IN NOME DEL POPOLO ITALIANO

LA CORTE COSTITUZIONALE

composta dai signori:

-      Franco                             BILE                                             Presidente

-      Giovanni Maria               FLICK                                              Giudice

-      Francesco                        AMIRANTE                                         "

-      Ugo                                 DE SIERVO                                         "

-      Paolo                               MADDALENA                                    "

-      Alfio                                FINOCCHIARO                                  "

-      Alfonso                           QUARANTA                                        "

-      Franco                             GALLO                                                 "

-      Luigi                                MAZZELLA                                         "

-      Gaetano                           SILVESTRI                                          "

-      Sabino                             CASSESE                                             "

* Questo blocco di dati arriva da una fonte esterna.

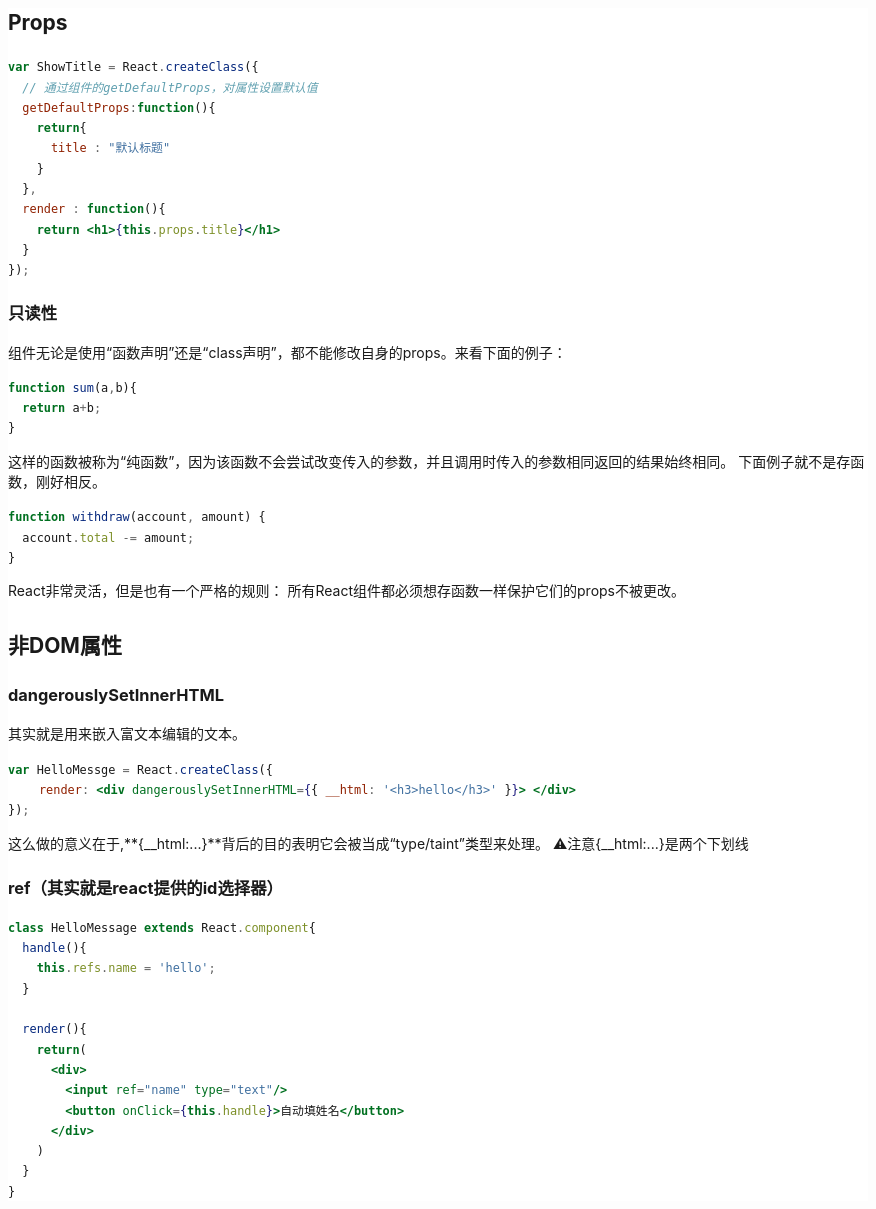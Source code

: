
 ```jsx
```

## Props
```jsx
var ShowTitle = React.createClass({
  // 通过组件的getDefaultProps，对属性设置默认值
  getDefaultProps:function(){
    return{
      title : "默认标题"
    }
  },
  render : function(){
    return <h1>{this.props.title}</h1>
  }
});
```
### 只读性
组件无论是使用“函数声明”还是“class声明”，都不能修改自身的props。来看下面的例子：
```js
function sum(a,b){
  return a+b;
}
```
这样的函数被称为“纯函数”，因为该函数不会尝试改变传入的参数，并且调用时传入的参数相同返回的结果始终相同。
下面例子就不是存函数，刚好相反。
```js
function withdraw(account, amount) {
  account.total -= amount;
}
```
React非常灵活，但是也有一个严格的规则：
所有React组件都必须想存函数一样保护它们的props不被更改。

## 非DOM属性
### dangerouslySetInnerHTML
其实就是用来嵌入富文本编辑的文本。
```jsx
var HelloMessge = React.createClass({
　　 render: <div dangerouslySetInnerHTML={{ __html: '<h3>hello</h3>' }}> </div>
});
```
这么做的意义在于,**{__html:...}**背后的目的表明它会被当成“type/taint”类型来处理。
⚠️注意{__html:...}是两个下划线

### ref（其实就是react提供的id选择器）
```jsx
class HelloMessage extends React.component{
  handle(){
    this.refs.name = 'hello';
  }

  render(){
    return(
      <div>
        <input ref="name" type="text"/>
        <button onClick={this.handle}>自动填姓名</button>
      </div>
    )
  }
}
```
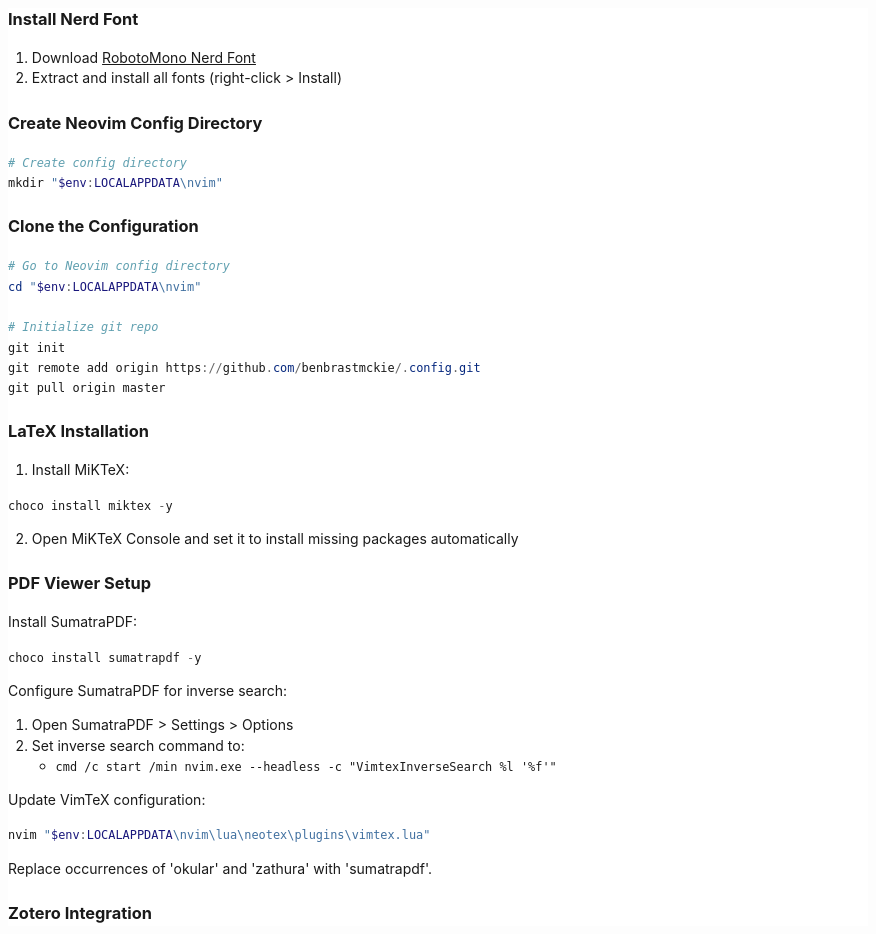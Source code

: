 ### Install Nerd Font

1. Download [RobotoMono Nerd Font](https://github.com/ryanoasis/nerd-fonts/releases/download/v3.0.2/RobotoMono.zip)
2. Extract and install all fonts (right-click > Install)

### Create Neovim Config Directory

```powershell
# Create config directory
mkdir "$env:LOCALAPPDATA\nvim"
```

### Clone the Configuration

```powershell
# Go to Neovim config directory
cd "$env:LOCALAPPDATA\nvim"

# Initialize git repo
git init
git remote add origin https://github.com/benbrastmckie/.config.git
git pull origin master
```

### LaTeX Installation

1. Install MiKTeX:

```powershell
choco install miktex -y
```

2. Open MiKTeX Console and set it to install missing packages automatically

### PDF Viewer Setup

Install SumatraPDF:

```powershell
choco install sumatrapdf -y
```

Configure SumatraPDF for inverse search:
1. Open SumatraPDF > Settings > Options
2. Set inverse search command to:
   - `cmd /c start /min nvim.exe --headless -c "VimtexInverseSearch %l '%f'"`

Update VimTeX configuration:

```powershell
nvim "$env:LOCALAPPDATA\nvim\lua\neotex\plugins\vimtex.lua"
```

Replace occurrences of 'okular' and 'zathura' with 'sumatrapdf'.

### Zotero Integration
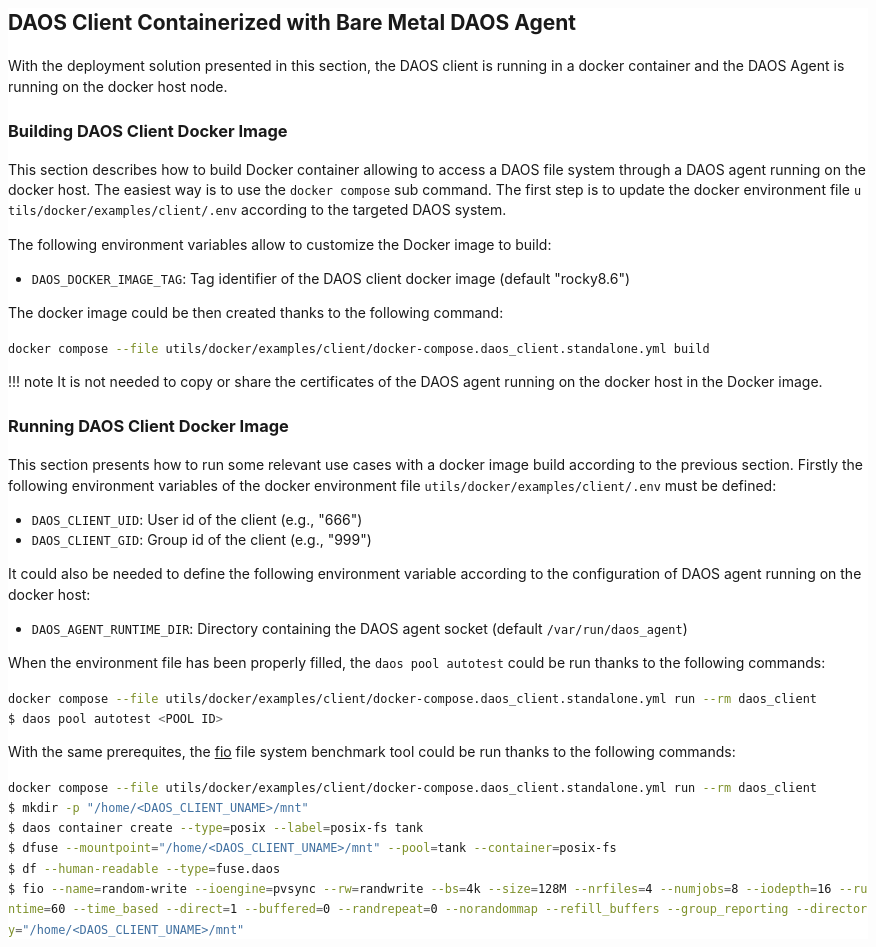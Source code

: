 
## DAOS Client Containerized with Bare Metal DAOS Agent

With the deployment solution presented in this section, the DAOS client is running in a docker
container and the DAOS Agent is running on the docker host node.

### Building DAOS Client Docker Image

This section describes how to build Docker container allowing to access a DAOS file system through
a DAOS agent running on the docker host.  The easiest way is to use the `docker compose` sub
command.  The first step is to update the docker environment file
`utils/docker/examples/client/.env` according to the targeted DAOS system.

The following environment variables allow to customize the Docker image to build:
- `DAOS_DOCKER_IMAGE_TAG`: Tag identifier of the DAOS client docker image (default "rocky8.6")

The docker image could be then created thanks to the following command:
```bash
docker compose --file utils/docker/examples/client/docker-compose.daos_client.standalone.yml build
```

!!! note
    It is not needed to copy or share the certificates of the DAOS agent running on the docker host
    in the Docker image.

### Running DAOS Client Docker Image

This section presents how to run some relevant use cases with a docker image build according to the
previous section.  Firstly the following environment variables of the docker environment file
`utils/docker/examples/client/.env` must be defined:
- `DAOS_CLIENT_UID`: User id of the client (e.g.,  "666")
- `DAOS_CLIENT_GID`: Group id of the client (e.g., "999")

It could also be needed to define the following environment variable according to the configuration
of DAOS agent running on the docker host:
- `DAOS_AGENT_RUNTIME_DIR`: Directory containing the DAOS agent socket (default `/var/run/daos_agent`)

When the environment file has been properly filled, the `daos pool autotest` could be run thanks to
the following commands:
```bash
docker compose --file utils/docker/examples/client/docker-compose.daos_client.standalone.yml run --rm daos_client
$ daos pool autotest <POOL ID>
```

With the same prerequites, the [fio](https://fio.readthedocs.io/) file system benchmark tool could
be run thanks to the following commands:
```bash
docker compose --file utils/docker/examples/client/docker-compose.daos_client.standalone.yml run --rm daos_client
$ mkdir -p "/home/<DAOS_CLIENT_UNAME>/mnt"
$ daos container create --type=posix --label=posix-fs tank
$ dfuse --mountpoint="/home/<DAOS_CLIENT_UNAME>/mnt" --pool=tank --container=posix-fs
$ df --human-readable --type=fuse.daos
$ fio --name=random-write --ioengine=pvsync --rw=randwrite --bs=4k --size=128M --nrfiles=4 --numjobs=8 --iodepth=16 --runtime=60 --time_based --direct=1 --buffered=0 --randrepeat=0 --norandommap --refill_buffers --group_reporting --directory="/home/<DAOS_CLIENT_UNAME>/mnt"
```
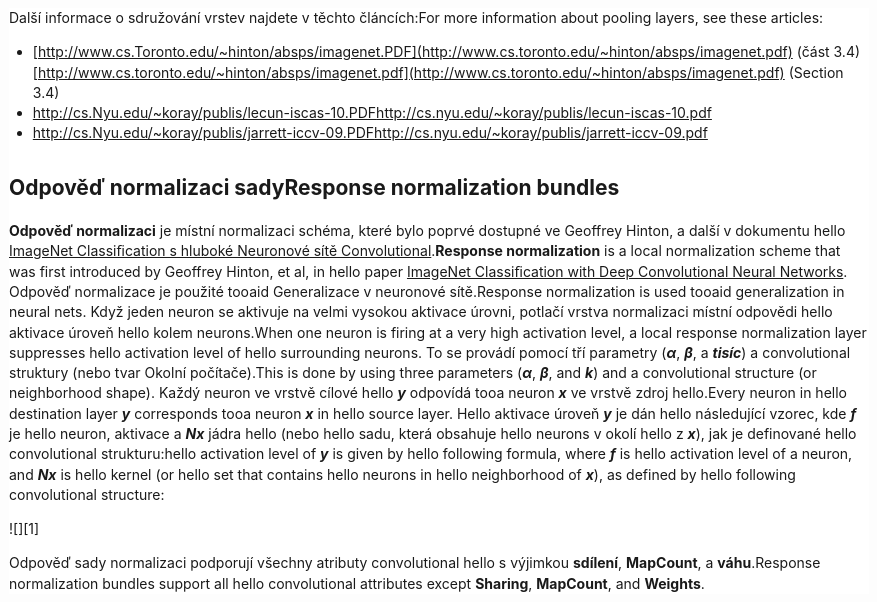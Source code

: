 <span data-ttu-id="5ed17-293">Další informace o sdružování vrstev najdete v těchto článcích:</span><span class="sxs-lookup"><span data-stu-id="5ed17-293">For more information about pooling layers, see these articles:</span></span>  

* <span data-ttu-id="5ed17-294">[http://www.cs.Toronto.edu/~hinton/absps/imagenet.PDF](http://www.cs.toronto.edu/~hinton/absps/imagenet.pdf) (část 3.4)</span><span class="sxs-lookup"><span data-stu-id="5ed17-294">[http://www.cs.toronto.edu/~hinton/absps/imagenet.pdf](http://www.cs.toronto.edu/~hinton/absps/imagenet.pdf) (Section 3.4)</span></span>
* [<span data-ttu-id="5ed17-295">http://cs.Nyu.edu/~koray/publis/lecun-iscas-10.PDF</span><span class="sxs-lookup"><span data-stu-id="5ed17-295">http://cs.nyu.edu/~koray/publis/lecun-iscas-10.pdf</span></span>](http://cs.nyu.edu/~koray/publis/lecun-iscas-10.pdf) 
* [<span data-ttu-id="5ed17-296">http://cs.Nyu.edu/~koray/publis/jarrett-iccv-09.PDF</span><span class="sxs-lookup"><span data-stu-id="5ed17-296">http://cs.nyu.edu/~koray/publis/jarrett-iccv-09.pdf</span></span>](http://cs.nyu.edu/~koray/publis/jarrett-iccv-09.pdf)

## <a name="response-normalization-bundles"></a><span data-ttu-id="5ed17-297">Odpověď normalizaci sady</span><span class="sxs-lookup"><span data-stu-id="5ed17-297">Response normalization bundles</span></span>
<span data-ttu-id="5ed17-298">**Odpověď normalizaci** je místní normalizaci schéma, které bylo poprvé dostupné ve Geoffrey Hinton, a další v dokumentu hello [ImageNet Classiﬁcation s hluboké Neuronové sítě Convolutional](http://www.cs.toronto.edu/~hinton/absps/imagenet.pdf).</span><span class="sxs-lookup"><span data-stu-id="5ed17-298">**Response normalization** is a local normalization scheme that was first introduced by Geoffrey Hinton, et al, in hello paper [ImageNet Classiﬁcation with Deep Convolutional Neural Networks](http://www.cs.toronto.edu/~hinton/absps/imagenet.pdf).</span></span> <span data-ttu-id="5ed17-299">Odpověď normalizace je použité tooaid Generalizace v neuronové sítě.</span><span class="sxs-lookup"><span data-stu-id="5ed17-299">Response normalization is used tooaid generalization in neural nets.</span></span> <span data-ttu-id="5ed17-300">Když jeden neuron se aktivuje na velmi vysokou aktivace úrovni, potlačí vrstva normalizaci místní odpovědi hello aktivace úroveň hello kolem neurons.</span><span class="sxs-lookup"><span data-stu-id="5ed17-300">When one neuron is firing at a very high activation level, a local response normalization layer suppresses hello activation level of hello surrounding neurons.</span></span> <span data-ttu-id="5ed17-301">To se provádí pomocí tří parametry (***α***, ***β***, a ***tisíc***) a convolutional struktury (nebo tvar Okolní počítače).</span><span class="sxs-lookup"><span data-stu-id="5ed17-301">This is done by using three parameters (***α***, ***β***, and ***k***) and a convolutional structure (or neighborhood shape).</span></span> <span data-ttu-id="5ed17-302">Každý neuron ve vrstvě cílové hello ***y*** odpovídá tooa neuron ***x*** ve vrstvě zdroj hello.</span><span class="sxs-lookup"><span data-stu-id="5ed17-302">Every neuron in hello destination layer ***y*** corresponds tooa neuron ***x*** in hello source layer.</span></span> <span data-ttu-id="5ed17-303">Hello aktivace úroveň ***y*** je dán hello následující vzorec, kde ***f*** je hello neuron, aktivace a ***Nx*** jádra hello (nebo hello sadu, která obsahuje hello neurons v okolí hello z ***x***), jak je definované hello convolutional strukturu:</span><span class="sxs-lookup"><span data-stu-id="5ed17-303">hello activation level of ***y*** is given by hello following formula, where ***f*** is hello activation level of a neuron, and ***Nx*** is hello kernel (or hello set that contains hello neurons in hello neighborhood of ***x***), as defined by hello following convolutional structure:</span></span>  

![][1]  

<span data-ttu-id="5ed17-304">Odpověď sady normalizaci podporují všechny atributy convolutional hello s výjimkou **sdílení**, **MapCount**, a **váhu**.</span><span class="sxs-lookup"><span data-stu-id="5ed17-304">Response normalization bundles support all hello convolutional attributes except **Sharing**, **MapCount**, and **Weights**.</span></span>  
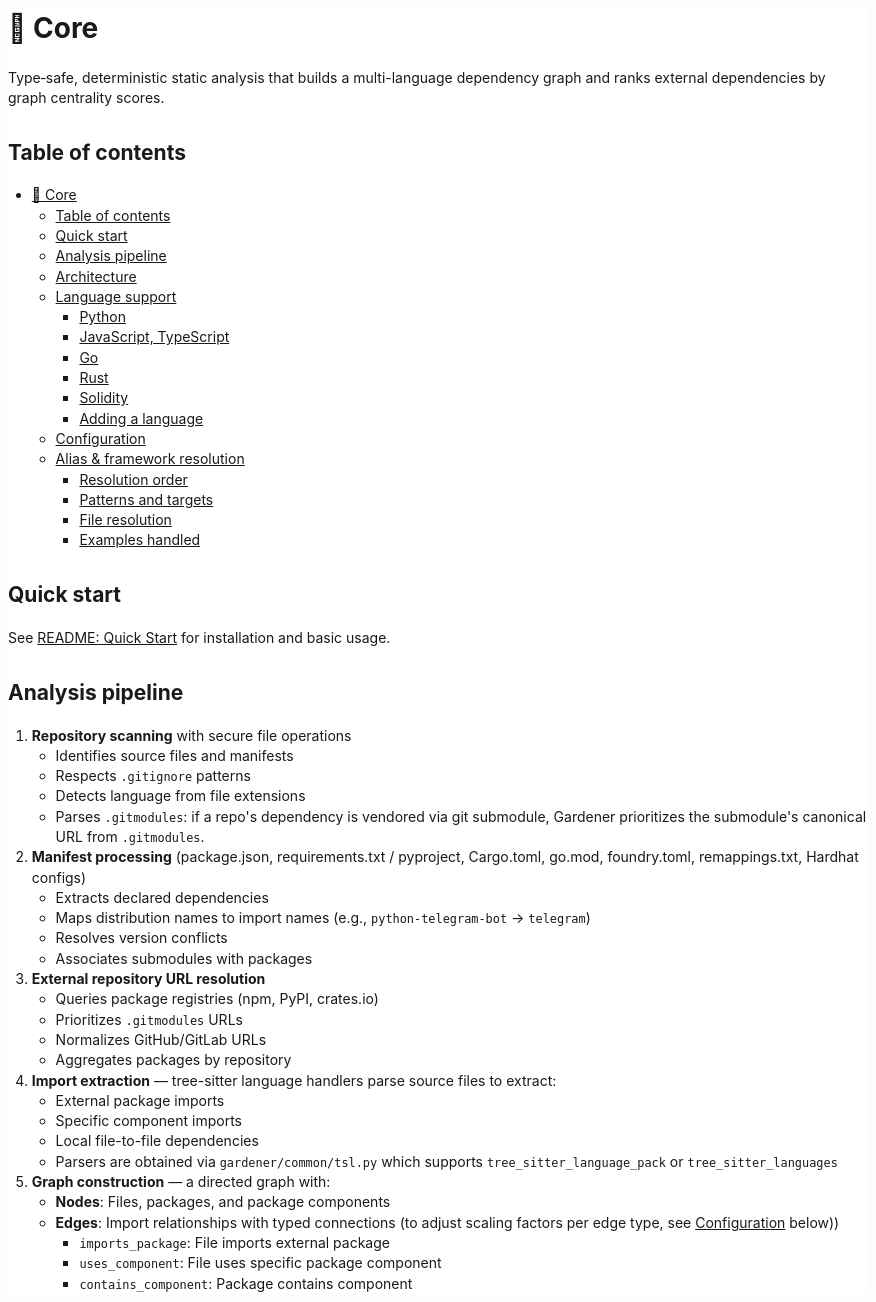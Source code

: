# 🧤 Core

Type‑safe, deterministic static analysis that builds a multi-language dependency graph and ranks external dependencies by graph centrality scores.

## Table of contents
- [🧤 Core](#-core)
  - [Table of contents](#table-of-contents)
  - [Quick start](#quick-start)
  - [Analysis pipeline](#analysis-pipeline)
  - [Architecture](#architecture)
  - [Language support](#language-support)
    - [Python](#python)
    - [JavaScript, TypeScript](#javascript-typescript)
    - [Go](#go)
    - [Rust](#rust)
    - [Solidity](#solidity)
    - [Adding a language](#adding-a-language)
  - [Configuration](#configuration)
  - [Alias \& framework resolution](#alias--framework-resolution)
    - [Resolution order](#resolution-order)
    - [Patterns and targets](#patterns-and-targets)
    - [File resolution](#file-resolution)
    - [Examples handled](#examples-handled)

## Quick start

See [README: Quick Start](../README.md#quick-start) for installation and basic usage.

## Analysis pipeline

1. **Repository scanning** with secure file operations
   - Identifies source files and manifests
   - Respects `.gitignore` patterns
   - Detects language from file extensions
   - Parses `.gitmodules`: if a repo's dependency is vendored via git submodule, Gardener prioritizes the submodule's canonical URL from `.gitmodules`.
1. **Manifest processing** (package.json, requirements.txt / pyproject, Cargo.toml, go.mod, foundry.toml, remappings.txt, Hardhat configs)
   - Extracts declared dependencies
   - Maps distribution names to import names (e.g., `python-telegram-bot` → `telegram`)
   - Resolves version conflicts
   - Associates submodules with packages
2. **External repository URL resolution**
   - Queries package registries (npm, PyPI, crates.io)
   - Prioritizes `.gitmodules` URLs
   - Normalizes GitHub/GitLab URLs
   - Aggregates packages by repository
3. **Import extraction** — tree-sitter language handlers parse source files to extract:
   - External package imports
   - Specific component imports
   - Local file-to-file dependencies
   - Parsers are obtained via `gardener/common/tsl.py` which supports `tree_sitter_language_pack` or `tree_sitter_languages`
4. **Graph construction** — a directed graph with:
   - **Nodes**: Files, packages, and package components
   - **Edges**: Import relationships with typed connections (to adjust scaling factors per edge type, see [Configuration](#configuration) below))
     - `imports_package`: File imports external package
     - `uses_component`: File uses specific package component
     - `contains_component`: Package contains component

-      Maria Rita                       SAULLE                                               "

-      Giuseppe                         TESAURO                                            "

-      Paolo Maria                     NAPOLITANO                                    "

ha pronunciato la seguente

SENTENZA

nel giudizio di legittimità costituzionale dell’art. 648 del codice di procedura civile, promosso con ordinanza del 20 luglio 2006 dal Giudice di pace di Belluno nel procedimento civile vertente tra Bar Montegrappa di Combes Sylvie e G. Buzzatti s.a.s. di G. Buzzatti & C., iscritta al n. 562 del registro ordinanze 2006 e pubblicata nella Gazzetta Ufficiale della Repubblica n. 50, prima serie speciale, dell’anno 2006.

Visto l’atto di intervento del Presidente del Consiglio dei ministri;

udito nella camera di consiglio del 4 luglio 2007 il Giudice relatore Luigi Mazzella.

Ritenuto in fatto

         1.- Nel corso di un processo di opposizione a decreto ingiuntivo, il Giudice di pace di Belluno, con ordinanza del 20 luglio 2006, ha sollevato, per contrasto con gli articoli 3 e 24 della Costituzione, questione di legittimità costituzionale dell’art. 648 del codice di procedura civile, nella parte in cui prevede la non impugnabilità, e quindi la non revocabilità e non modificabilità, dell’ordinanza che concede la provvisoria esecuzione del decreto ingiuntivo nel corso dell’opposizione di cui all’art. 645 cod. proc. civ.

         2.- Il giudice a quo riferisce che, a seguito della concessione della provvisoria esecutività del decreto ingiuntivo ex art. 648 dello stesso codice, l’opponente ha manifestato dei dubbi in ordine alla costituzionalità di questa norma, in riferimento agli artt. 3 e 24 della Carta fondamentale, nella parte in cui, in combinato disposto con l’art. 649 cod. proc. civ. prevede la non impugnabilità e quindi la non revocabilità e non modificabilità dell’ordinanza che concede la provvisoria esecuzione (o sospende quella concessa ai sensi dell’art. 642 cod. proc. civ.), a differenza di quanto è previsto dagli articoli 186-bis e 186-ter del codice di rito con riguardo alle ordinanze per il pagamento di somme non contestate ed a quelle ingiuntive e, da ultimo, dall’art. 624, comma secondo, cod. pro. civ. il quale – a seguito della sostituzione di tale articolo, operata dall’art. 2, comma 3, lettera e), numero 42 del decreto-legge 14 marzo 2005, n. 35 (Disposizioni urgenti nell’ambito del Piano di azione per lo sviluppo economico, sociale e territoriale), convertito, con modificazioni, dalla legge 14 maggio 2005, n. 80 e delle successive modifiche apportate dall’art. 18, comma 1, lettere a) e b) della legge 24 febbraio 2006, n. 52 (Riforma delle esecuzioni immobiliari) – prevede espressamente che contro l’ordinanza che decide l’istanza di sospensione del processo esecutivo è ammesso il reclamo cautelare disciplinato dall’art. 669-terdecies, cod. pro. civ.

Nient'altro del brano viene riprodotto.